185    Or, en l’espèce, il y a lieu d’observer que la demande indemnitaire présente un lien étroit avec les conclusions en annulation formulées par la deuxième branche du second moyen, toutes deux postulant que la décision de révocation aurait été de nature à affecter la défense du requérant devant les juridictions belges.

186    L’examen de la deuxième branche du second moyen n’ayant révélé sur ce point aucune illégalité et, par voie de conséquence, aucune faute de nature à engager la responsabilité de l’Union, les conclusions en indemnité ne sauraient être accueillies.
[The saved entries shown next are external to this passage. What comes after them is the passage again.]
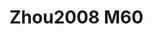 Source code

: # Zhou2008 M60
<a name="material" />
<script type="application/ld+json">

  {
    "@context": "https://schema.org/",
    "@type": "ChemicalSubstance",
    "http://purl.org/dc/terms/conformsTo":
      {
        "@type": "CreativeWork",
        "@id": "https://bioschemas.org/profiles/ChemicalSubstance/0.4-RELEASE/"
      },
    "@id": "https://egonw.github.io/nanowiki/nanowiki272.html#material",
    "name": "Zhou2008 M60",
    "sameAs: "http://127.0.0.1/mediawiki/index.php/Special:URIResolver/Zhou2008_M60"
  }
</script>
187    Il en découle que la demande indemnitaire, telle qu’elle a été présentée dans le cadre du présent recours, doit être rejetée comme étant irrecevable et, en tout état de cause, non fondée.

 Sur les dépens

188    Aux termes de l’article 134, paragraphe 1, du règlement de procédure du Tribunal, toute partie qui succombe est condamnée aux dépens, s’il est conclu en ce sens.
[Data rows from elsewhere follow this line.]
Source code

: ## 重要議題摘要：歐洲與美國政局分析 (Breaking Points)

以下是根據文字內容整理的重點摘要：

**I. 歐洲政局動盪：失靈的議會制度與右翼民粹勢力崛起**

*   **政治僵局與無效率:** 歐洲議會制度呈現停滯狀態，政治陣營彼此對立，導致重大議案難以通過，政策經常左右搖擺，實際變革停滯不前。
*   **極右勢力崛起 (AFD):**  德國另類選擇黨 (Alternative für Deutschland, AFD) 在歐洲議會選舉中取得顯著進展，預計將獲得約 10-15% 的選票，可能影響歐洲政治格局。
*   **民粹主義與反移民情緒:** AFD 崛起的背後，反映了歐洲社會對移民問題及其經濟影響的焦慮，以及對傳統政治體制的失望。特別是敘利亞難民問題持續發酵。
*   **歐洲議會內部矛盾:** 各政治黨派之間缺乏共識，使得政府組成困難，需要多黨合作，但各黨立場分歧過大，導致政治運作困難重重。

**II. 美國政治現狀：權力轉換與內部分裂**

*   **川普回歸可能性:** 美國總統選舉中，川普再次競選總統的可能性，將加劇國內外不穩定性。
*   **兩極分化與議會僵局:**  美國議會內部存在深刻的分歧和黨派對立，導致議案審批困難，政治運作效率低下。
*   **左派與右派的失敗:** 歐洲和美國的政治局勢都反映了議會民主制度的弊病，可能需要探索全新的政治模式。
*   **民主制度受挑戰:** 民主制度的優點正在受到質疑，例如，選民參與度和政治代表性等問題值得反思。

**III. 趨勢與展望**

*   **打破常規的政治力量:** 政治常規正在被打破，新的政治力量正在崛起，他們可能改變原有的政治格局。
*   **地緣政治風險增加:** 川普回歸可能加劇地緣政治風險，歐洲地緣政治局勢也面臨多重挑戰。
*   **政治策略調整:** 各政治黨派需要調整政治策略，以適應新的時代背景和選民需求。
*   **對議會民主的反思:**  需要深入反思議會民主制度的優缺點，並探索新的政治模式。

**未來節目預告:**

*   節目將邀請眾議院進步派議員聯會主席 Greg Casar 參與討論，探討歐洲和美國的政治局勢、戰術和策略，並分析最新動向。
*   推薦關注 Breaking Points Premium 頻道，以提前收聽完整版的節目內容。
189    Le requérant ayant succombé, il y a lieu de le condamner aux dépens, conformément aux conclusions du SEAE.

Par ces motifs,

LE TRIBUNAL (première chambre)

déclare et arrête :

1)      Le recours est rejeté.


2)      DK est condamné aux dépens.

Pelikánová

Nihoul

Svenningsen

Ainsi prononcé en audience publique à Luxembourg, le 10 septembre 2019.

Signatures


Table des matières


Antécédents du litige

Sur la procédure pénale engagée contre le requérant devant les juridictions belges

Sur la procédure disciplinaire statutaire

Procédure et conclusions des parties

En droit

Sur le premier moyen, concernant la détermination de la sanction

Sur la première branche du premier moyen, tirée d’une erreur manifeste d’appréciation dans la prise en compte d’un préjudice déjà réparé

Sur la deuxième branche du premier moyen, tirée d’un détournement de pouvoir

Sur la troisième branche du premier moyen, tirée de divergences entre la décision attaquée et l’avis rendu par le conseil de discipline

Sur la quatrième branche du premier moyen, tirée d’une erreur manifeste d’appréciation sur la durée de la sanction

Sur le second moyen, concernant certaines circonstances atténuantes

Sur la première branche du second moyen, tirée de l’absence de prise en compte de l’ancienneté des faits

Sur la deuxième branche du second moyen, tirée de l’effet produit, sur les juridictions nationales, par la révocation décidée à l’encontre du requérant

Sur la troisième branche du second moyen, tirée de l’absence de prise en compte de la situation familiale du requérant

Sur la cinquième branche du premier moyen, tirée d’un défaut de motivation

Sur la motivation fournie dans la décision attaquée et la décision de rejet de la réclamation

Sur le premier grief, concernant la motivation de la durée de la sanction

Sur le second grief, concernant la motivation des différences existant entre la décision attaquée et l’avis rendu par le conseil de discipline

Sur les conclusions indemnitaires

Sur les dépens


*      Langue de procédure : le français.